O tym, czy „SS” powinien dołączać do swoich wydań płyty z grami zdecydują sami czytelnicy. Z mojej perspektyw - dojrzałego czytelnika- dodawane do magazynu płyty nie ma znaczenia. Nie z ich powodu decyduję się na zakup tego a nie innego magazynu. Jednak dla młodszych czytelników - tzw. cover ciągle potrafi mieć kluczowe znaczenie.
„Secret” oczywiście odwołuje się do legendy, ale to korzyść i utrudnienie jednocześnie. Redakcja ma teraz przed sobą bardzo trudne zadanie. Z jednej strony musi sprawić, by dawnych fanów SS nie rozczarowała zawartość nowej odsłony, z drugiej zaś musi przyciągnąć nowych czytelników, którzy zapewnią pismu przetrwanie i rozwój. Mam nadzieję, że się uda.

 


Aleksy Uchański, były redaktor naczelny „Gamblera”, „Playa” i „Komputer Świat Gry”, były dziennikarz „Top Secret”

Nie umiem wczuć się w fanów „oryginalnego Secreta”, bo nigdy nim nie bylem. Zawsze z tym pismem konkurowałem. Natomiast nowa edycja podoba mi się. Podoba mi się okładka i zmiana logo (choć na silnie nawiązujące do poprzednika). Podoba mi się proporcja między materiałami retro, materiałami „okołogrowymi” i tymi o nowych grach. To jest nierozwiązywalna zagadka jak te proporcje wymieszać, i jak szeroko zdefiniować tematykę w świecie komputerów, konsol, komórek i tabletów. Odpowiedzi idealnej nie ma, ale redakcja udzieliła odpowiedzi moim zdaniem bardzo dobrej.
 Najmocniejszą stroną pisma, jak się spodziewałem, jest sekcja retro. Seria kapitalnych artykułów.
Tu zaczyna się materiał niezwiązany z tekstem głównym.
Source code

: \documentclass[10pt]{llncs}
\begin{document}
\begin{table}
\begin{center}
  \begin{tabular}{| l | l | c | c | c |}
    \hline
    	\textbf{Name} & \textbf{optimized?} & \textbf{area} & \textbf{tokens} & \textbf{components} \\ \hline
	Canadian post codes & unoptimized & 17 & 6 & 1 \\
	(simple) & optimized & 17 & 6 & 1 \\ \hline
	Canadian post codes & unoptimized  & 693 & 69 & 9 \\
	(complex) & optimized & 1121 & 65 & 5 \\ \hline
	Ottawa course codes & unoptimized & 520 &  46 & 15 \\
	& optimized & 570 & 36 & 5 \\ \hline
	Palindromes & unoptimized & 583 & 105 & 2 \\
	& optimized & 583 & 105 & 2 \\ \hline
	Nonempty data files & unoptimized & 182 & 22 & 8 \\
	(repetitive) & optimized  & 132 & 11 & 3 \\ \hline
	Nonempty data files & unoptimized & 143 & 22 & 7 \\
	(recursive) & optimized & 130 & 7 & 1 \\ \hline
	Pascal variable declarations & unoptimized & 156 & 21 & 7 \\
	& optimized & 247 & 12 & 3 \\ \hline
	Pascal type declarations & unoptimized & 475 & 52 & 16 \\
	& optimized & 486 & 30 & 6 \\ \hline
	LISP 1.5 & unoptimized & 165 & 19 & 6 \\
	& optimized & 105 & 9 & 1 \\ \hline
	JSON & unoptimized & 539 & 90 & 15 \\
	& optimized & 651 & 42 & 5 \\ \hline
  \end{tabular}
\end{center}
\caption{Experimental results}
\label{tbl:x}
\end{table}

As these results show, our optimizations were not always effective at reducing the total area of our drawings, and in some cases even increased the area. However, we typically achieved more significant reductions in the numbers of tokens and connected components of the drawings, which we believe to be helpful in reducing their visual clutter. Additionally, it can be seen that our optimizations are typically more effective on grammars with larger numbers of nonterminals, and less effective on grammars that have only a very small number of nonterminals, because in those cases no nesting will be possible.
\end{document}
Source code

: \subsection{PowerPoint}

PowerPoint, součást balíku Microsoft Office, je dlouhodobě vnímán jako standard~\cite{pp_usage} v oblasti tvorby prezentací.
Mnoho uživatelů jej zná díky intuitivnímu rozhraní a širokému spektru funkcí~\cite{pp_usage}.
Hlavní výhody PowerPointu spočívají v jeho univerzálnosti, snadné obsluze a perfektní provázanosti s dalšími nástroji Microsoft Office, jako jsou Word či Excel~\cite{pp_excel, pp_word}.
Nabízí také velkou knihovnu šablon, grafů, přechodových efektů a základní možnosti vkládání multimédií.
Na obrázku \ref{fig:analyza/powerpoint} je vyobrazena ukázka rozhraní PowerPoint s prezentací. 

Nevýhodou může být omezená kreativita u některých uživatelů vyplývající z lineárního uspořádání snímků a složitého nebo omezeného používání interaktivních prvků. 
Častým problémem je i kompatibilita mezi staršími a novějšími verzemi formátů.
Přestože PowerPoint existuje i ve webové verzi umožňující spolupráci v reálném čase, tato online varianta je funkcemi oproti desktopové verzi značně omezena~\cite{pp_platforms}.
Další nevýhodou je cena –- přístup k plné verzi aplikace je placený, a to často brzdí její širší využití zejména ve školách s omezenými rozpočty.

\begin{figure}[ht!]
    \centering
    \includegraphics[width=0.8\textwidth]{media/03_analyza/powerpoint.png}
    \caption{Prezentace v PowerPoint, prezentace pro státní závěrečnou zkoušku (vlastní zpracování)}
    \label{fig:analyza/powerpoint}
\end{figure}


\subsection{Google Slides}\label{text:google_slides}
Nie mam też pewności czy nie nadmiernie wiele miejsca poświęcono na felietony.

Precyzyjnie nie podoba mi się layout, który jest prosty, wyczyszczony z dodatków, ale przez to na mnie tworzy wrażenie monotonii, zwłaszcza tam gdzie po sobie następuje kilka krótkich tekstów. Rozczarowała mnie Tunguska, od takiego specjalisty jak Micz oczekuję naprawdę porywającego działu o „X Files”. Fajny artykuł o Knight Lore, ale takie programistyczne smaczki proszą o infografikę. W ogóle w tym obszarze pismo jest nadmiernie konserwatywne: łączy tylko obrazki i tekst, dobra infografika to w żadnym razie nie macdonaldyzacja przekazu, przeciwnie, na tym polega nowoczesne komunikowanie.

 


Łukasz Malik, redaktor naczelny Gry-Online.pl

Nie miałem okazji szczegółowo wczytać się w pierwszy numer, przejrzałem go pobieżnie. Nawet gdybym zapoznał się z pracą kolegów po fachu, nie chciałbym publicznie oceniać stworzonych przez nich artykułów.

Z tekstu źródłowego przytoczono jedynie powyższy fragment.